Absolutely. I can think of one patient who's gotten chemo-immunotherapy in our clinic since 2018. And that was three cycles of FCR. It was a young individual who had very low-risk disease, and it was prior to the approval of venetoclax-based regimens in the frontline setting.

One important factor that we haven’t discussed yet is cost. One of the arguments that I've heard from colleagues who practice in smaller settings is that chemo-immunotherapy is covered by insurance, and you don't have to navigate the use of specialty pharmacies, insurance company mandates, etc. So just to speak a little bit to our process, I can tell you that out of the hundreds of individuals that I've treated with novel oral targeted agents—either BTK inhibitors or venetoclax—there are very few for whom it ended up being cost prohibitive in the end. We send the prescription to our specialty pharmacy, and have this incredible team that works with patients, insurance companies, and patient assistance organizations to get individuals the medication they need, whether it is from us or from another specialty pharmacy. I feel very fortunate to have this resource. What does this process look like at your institution, Josie?

Josie Montegaard

It's very similar. I would completely agree that we’ve only had a handful of patients who had a high copay yet were over the income limit for copay assistance through one of these programs.

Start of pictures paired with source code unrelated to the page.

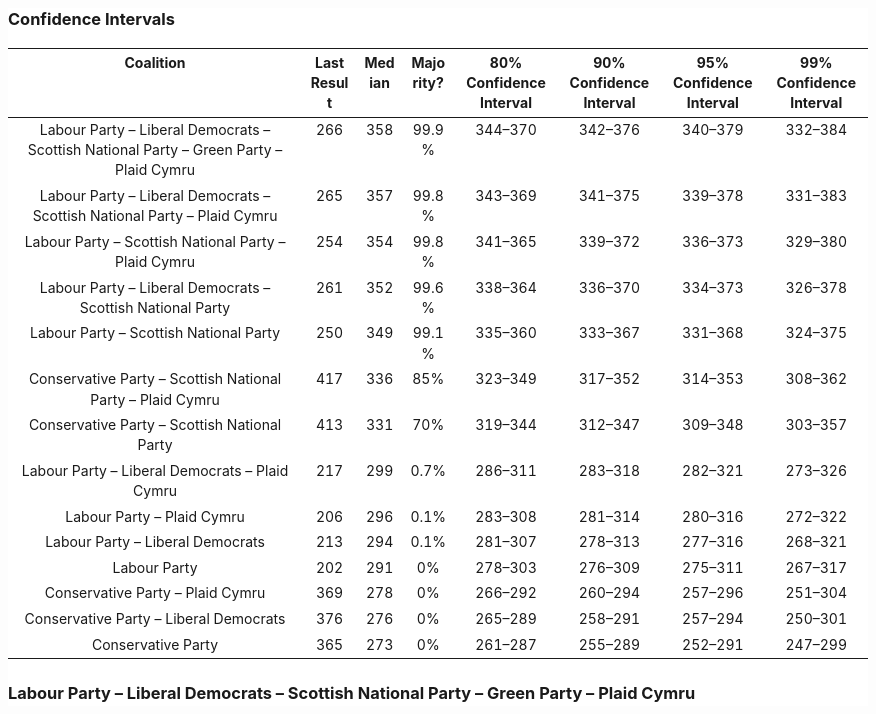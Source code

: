 ### Confidence Intervals

| Coalition | Last Result | Median | Majority? | 80% Confidence Interval | 90% Confidence Interval | 95% Confidence Interval | 99% Confidence Interval |
|:---------:|:-----------:|:------:|:---------:|:-----------------------:|:-----------------------:|:-----------------------:|:-----------------------:|
| Labour Party – Liberal Democrats – Scottish National Party – Green Party – Plaid Cymru | 266 | 358 | 99.9% | 344–370 | 342–376 | 340–379 | 332–384 |
| Labour Party – Liberal Democrats – Scottish National Party – Plaid Cymru | 265 | 357 | 99.8% | 343–369 | 341–375 | 339–378 | 331–383 |
| Labour Party – Scottish National Party – Plaid Cymru | 254 | 354 | 99.8% | 341–365 | 339–372 | 336–373 | 329–380 |
| Labour Party – Liberal Democrats – Scottish National Party | 261 | 352 | 99.6% | 338–364 | 336–370 | 334–373 | 326–378 |
| Labour Party – Scottish National Party | 250 | 349 | 99.1% | 335–360 | 333–367 | 331–368 | 324–375 |
| Conservative Party – Scottish National Party – Plaid Cymru | 417 | 336 | 85% | 323–349 | 317–352 | 314–353 | 308–362 |
| Conservative Party – Scottish National Party | 413 | 331 | 70% | 319–344 | 312–347 | 309–348 | 303–357 |
| Labour Party – Liberal Democrats – Plaid Cymru | 217 | 299 | 0.7% | 286–311 | 283–318 | 282–321 | 273–326 |
| Labour Party – Plaid Cymru | 206 | 296 | 0.1% | 283–308 | 281–314 | 280–316 | 272–322 |
| Labour Party – Liberal Democrats | 213 | 294 | 0.1% | 281–307 | 278–313 | 277–316 | 268–321 |
| Labour Party | 202 | 291 | 0% | 278–303 | 276–309 | 275–311 | 267–317 |
| Conservative Party – Plaid Cymru | 369 | 278 | 0% | 266–292 | 260–294 | 257–296 | 251–304 |
| Conservative Party – Liberal Democrats | 376 | 276 | 0% | 265–289 | 258–291 | 257–294 | 250–301 |
| Conservative Party | 365 | 273 | 0% | 261–287 | 255–289 | 252–291 | 247–299 |

### Labour Party – Liberal Democrats – Scottish National Party – Green Party – Plaid Cymru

We're very lucky in that we have a department that checks all of the available resources. I don't have to do it myself, but when I have dipped my toes in to help out, I have found that the PAN Foundation7 and the Leukemia & Lymphoma Society8 make it quite simple to apply and help get your patients access to funding and grants. They're trying to stop that from being a barrier even for smaller practices that don't have someone whose primary role is to look into that.